Two months before the last Supreme Court ruling on Obamacare, on
April 2, 2012 President Obama made a statement that was seen as an attempt to bully the court to approve the individual mandate as constitutional:
Ultimately, I’m confident that the Supreme Court will not take what would be an unprecedented, extraordinary step of overturning a law that was passed by a strong majority of a democratically elected Congress. And I’d just remind conservative commentators that for years what we’ve heard is, the biggest problem on the bench was judicial activism or a lack of judicial restraint — that an unelected group of people would somehow overturn a duly constituted and passed law. Well, this is a good example. And I’m pretty confident that this Court will recognize that and not take that step.
Whether it worked or not cannot be proved, what is known is that at the very last minute Chief Justice Roberts changed his vote and the mandate was saved from the executioner. He based his change on his interpretation that the mandate was a tax, something that the president himself had denied.
On Monday, during his press conference at the G7, the president again made statements seemingly with the objective to influence the pending Supreme Court decision on Obamacare subsidies in states which did not set up their own exchanges. When asked about the case he said:
What I can tell state leaders is, is that under well-established precedent, there is no reason why the existing exchanges should be overturned through a court case. It has been well documented that those who passed this legislation never intended for folks who were going through the federal exchange not to have their citizens get subsidies. That’s not just the opinion of me; that’s not just the opinion of Democrats; that’s the opinion of the Republicans who worked on the legislation [Note: the previous statement is a lie]. The record makes it clear.
And under well-established statutory interpretation, approaches that have been repeatedly employed -- not just by liberal, Democratic judges, but by conservative judges like some on the current Supreme Court -- you interpret a statute based on what the intent and meaning and the overall structure of the statute provides for.
And so this should be an easy case. Frankly, it probably shouldn’t even have been taken up. And since we’re going to get a ruling pretty quick, I think it’s important for us to go ahead and assume that the Supreme Court is going to do what most legal scholars who’ve looked at this would expect them to do.

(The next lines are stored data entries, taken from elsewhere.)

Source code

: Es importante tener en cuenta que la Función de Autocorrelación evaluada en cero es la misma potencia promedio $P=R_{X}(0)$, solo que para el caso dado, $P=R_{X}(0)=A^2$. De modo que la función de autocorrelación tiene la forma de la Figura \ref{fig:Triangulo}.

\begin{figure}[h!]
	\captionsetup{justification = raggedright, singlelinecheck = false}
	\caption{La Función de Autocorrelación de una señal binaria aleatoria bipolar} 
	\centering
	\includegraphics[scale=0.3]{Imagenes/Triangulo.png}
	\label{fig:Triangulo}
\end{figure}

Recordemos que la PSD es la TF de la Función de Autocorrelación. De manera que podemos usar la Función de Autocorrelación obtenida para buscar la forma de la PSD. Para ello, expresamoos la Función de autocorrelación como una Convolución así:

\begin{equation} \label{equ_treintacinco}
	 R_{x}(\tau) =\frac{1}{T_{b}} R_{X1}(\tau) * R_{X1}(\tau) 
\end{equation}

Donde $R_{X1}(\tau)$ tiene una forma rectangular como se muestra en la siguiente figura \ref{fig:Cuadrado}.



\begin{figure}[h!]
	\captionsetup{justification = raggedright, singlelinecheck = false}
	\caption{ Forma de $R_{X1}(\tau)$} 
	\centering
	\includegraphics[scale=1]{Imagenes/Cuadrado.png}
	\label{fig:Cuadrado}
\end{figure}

But, look, I’ve said before and I will repeat again: If, in fact, you have a contorted reading of the statute that says federal-run exchanges don’t provide subsidies for folks who are participating in those exchanges, then that throws off how that exchange operates. It means that millions of people who are obtaining insurance currently with subsidies suddenly aren’t getting those subsidies; many of them can’t afford it; they pull out; and the assumptions that the insurance companies made when they priced their insurance suddenly gets thrown out the window. And it would be disruptive -- not just, by the way, for folks in the exchanges, but for those insurance markets in those states, generally.
So it’s a bad idea. It’s not something that should be done based on a twisted interpretation of four words in -- as we were reminded repeatedly -- a couple-thousand-page piece of legislation.
In other words this is such an easy slam dunk for my side that the Supreme Court will easily vote my way, and if they don't they not judged fairly and have twisted the meaning of the bill. It will be interesting to see when the court releases the ruling in a week or two if there was another coincidental change in votes.